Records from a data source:
● ● ● ●
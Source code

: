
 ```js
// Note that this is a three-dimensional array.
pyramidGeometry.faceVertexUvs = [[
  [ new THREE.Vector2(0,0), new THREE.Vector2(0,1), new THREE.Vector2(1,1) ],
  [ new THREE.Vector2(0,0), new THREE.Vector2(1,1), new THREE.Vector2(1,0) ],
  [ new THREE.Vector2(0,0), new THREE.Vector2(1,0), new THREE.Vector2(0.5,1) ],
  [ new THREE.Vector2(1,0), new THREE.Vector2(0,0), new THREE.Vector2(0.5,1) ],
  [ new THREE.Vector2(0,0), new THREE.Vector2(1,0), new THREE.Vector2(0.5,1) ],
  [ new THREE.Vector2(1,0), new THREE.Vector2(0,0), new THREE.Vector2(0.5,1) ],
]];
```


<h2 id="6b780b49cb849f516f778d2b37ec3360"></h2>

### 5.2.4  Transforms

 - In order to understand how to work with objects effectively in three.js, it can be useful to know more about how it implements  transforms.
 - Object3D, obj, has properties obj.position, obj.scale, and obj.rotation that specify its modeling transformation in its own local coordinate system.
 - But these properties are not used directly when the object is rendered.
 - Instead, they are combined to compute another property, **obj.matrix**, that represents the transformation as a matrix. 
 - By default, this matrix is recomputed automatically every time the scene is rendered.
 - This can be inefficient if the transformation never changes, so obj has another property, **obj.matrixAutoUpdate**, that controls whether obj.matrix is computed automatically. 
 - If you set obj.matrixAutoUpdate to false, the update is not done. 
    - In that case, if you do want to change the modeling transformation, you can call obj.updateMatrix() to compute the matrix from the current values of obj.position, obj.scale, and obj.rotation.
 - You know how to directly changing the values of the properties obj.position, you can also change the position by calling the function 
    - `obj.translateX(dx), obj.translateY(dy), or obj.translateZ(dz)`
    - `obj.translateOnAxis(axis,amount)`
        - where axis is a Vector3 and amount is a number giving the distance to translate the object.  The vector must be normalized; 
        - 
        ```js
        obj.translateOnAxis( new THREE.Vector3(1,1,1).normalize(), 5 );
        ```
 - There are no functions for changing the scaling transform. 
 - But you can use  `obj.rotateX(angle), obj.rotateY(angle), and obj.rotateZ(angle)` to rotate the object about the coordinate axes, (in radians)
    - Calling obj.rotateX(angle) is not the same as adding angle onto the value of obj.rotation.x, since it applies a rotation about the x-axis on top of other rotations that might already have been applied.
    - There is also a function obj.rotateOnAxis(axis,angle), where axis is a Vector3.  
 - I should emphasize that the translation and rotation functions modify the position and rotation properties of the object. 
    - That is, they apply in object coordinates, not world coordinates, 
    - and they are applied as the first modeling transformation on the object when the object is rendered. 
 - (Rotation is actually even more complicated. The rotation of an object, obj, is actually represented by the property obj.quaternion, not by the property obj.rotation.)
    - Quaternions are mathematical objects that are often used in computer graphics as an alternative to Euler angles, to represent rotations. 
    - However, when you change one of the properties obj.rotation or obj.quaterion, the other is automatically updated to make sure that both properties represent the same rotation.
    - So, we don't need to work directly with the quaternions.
● ● ● ●
Problem requirements: A complete, exact copy of the entries above is what is wanted.

Written answer:
Source code

:
 ```js
// Note that this is a three-dimensional array.
pyramidGeometry.faceVertexUvs = [[
  [ new THREE.Vector2(0,0), new THREE.Vector2(0,1), new THREE.Vector2(1,1) ],
  [ new THREE.Vector2(0,0), new THREE.Vector2(1,1), new THREE.Vector2(1,0) ],
  [ new THREE.Vector2(0,0), new THREE.Vector2(1,0), new THREE.Vector2(0.5,1) ],
  [ new THREE.Vector2(1,0), new THREE.Vector2(0,0), new THREE.Vector2(0.5,1) ],
  [ new THREE.Vector2(0,0), new THREE.Vector2(1,0), new THREE.Vector2(0.5,1) ],
  [ new THREE.Vector2(1,0), new THREE.Vector2(0,0), new THREE.Vector2(0.5,1) ],
]];
```


<h2 id="6b780b49cb849f516f778d2b37ec3360"></h2>

### 5.2.4  Transforms

 - In order to understand how to work with objects effectively in three.js, it can be useful to know more about how it implements  transforms.
 - Object3D, obj, has properties obj.position, obj.scale, and obj.rotation that specify its modeling transformation in its own local coordinate system.
 - But these properties are not used directly when the object is rendered.
 - Instead, they are combined to compute another property, **obj.matrix**, that represents the transformation as a matrix. 
 - By default, this matrix is recomputed automatically every time the scene is rendered.
 - This can be inefficient if the transformation never changes, so obj has another property, **obj.matrixAutoUpdate**, that controls whether obj.matrix is computed automatically. 
 - If you set obj.matrixAutoUpdate to false, the update is not done. 
    - In that case, if you do want to change the modeling transformation, you can call obj.updateMatrix() to compute the matrix from the current values of obj.position, obj.scale, and obj.rotation.
 - You know how to directly changing the values of the properties obj.position, you can also change the position by calling the function 
    - `obj.translateX(dx), obj.translateY(dy), or obj.translateZ(dz)`
    - `obj.translateOnAxis(axis,amount)`
        - where axis is a Vector3 and amount is a number giving the distance to translate the object.  The vector must be normalized; 
        - 
        ```js
        obj.translateOnAxis( new THREE.Vector3(1,1,1).normalize(), 5 );
        ```
 - There are no functions for changing the scaling transform. 
 - But you can use  `obj.rotateX(angle), obj.rotateY(angle), and obj.rotateZ(angle)` to rotate the object about the coordinate axes, (in radians)
    - Calling obj.rotateX(angle) is not the same as adding angle onto the value of obj.rotation.x, since it applies a rotation about the x-axis on top of other rotations that might already have been applied.
    - There is also a function obj.rotateOnAxis(axis,angle), where axis is a Vector3.  
 - I should emphasize that the translation and rotation functions modify the position and rotation properties of the object. 
    - That is, they apply in object coordinates, not world coordinates, 
    - and they are applied as the first modeling transformation on the object when the object is rendered. 
 - (Rotation is actually even more complicated. The rotation of an object, obj, is actually represented by the property obj.quaternion, not by the property obj.rotation.)
    - Quaternions are mathematical objects that are often used in computer graphics as an alternative to Euler angles, to represent rotations. 
    - However, when you change one of the properties obj.rotation or obj.quaterion, the other is automatically updated to make sure that both properties represent the same rotation.
    - So, we don't need to work directly with the quaternions.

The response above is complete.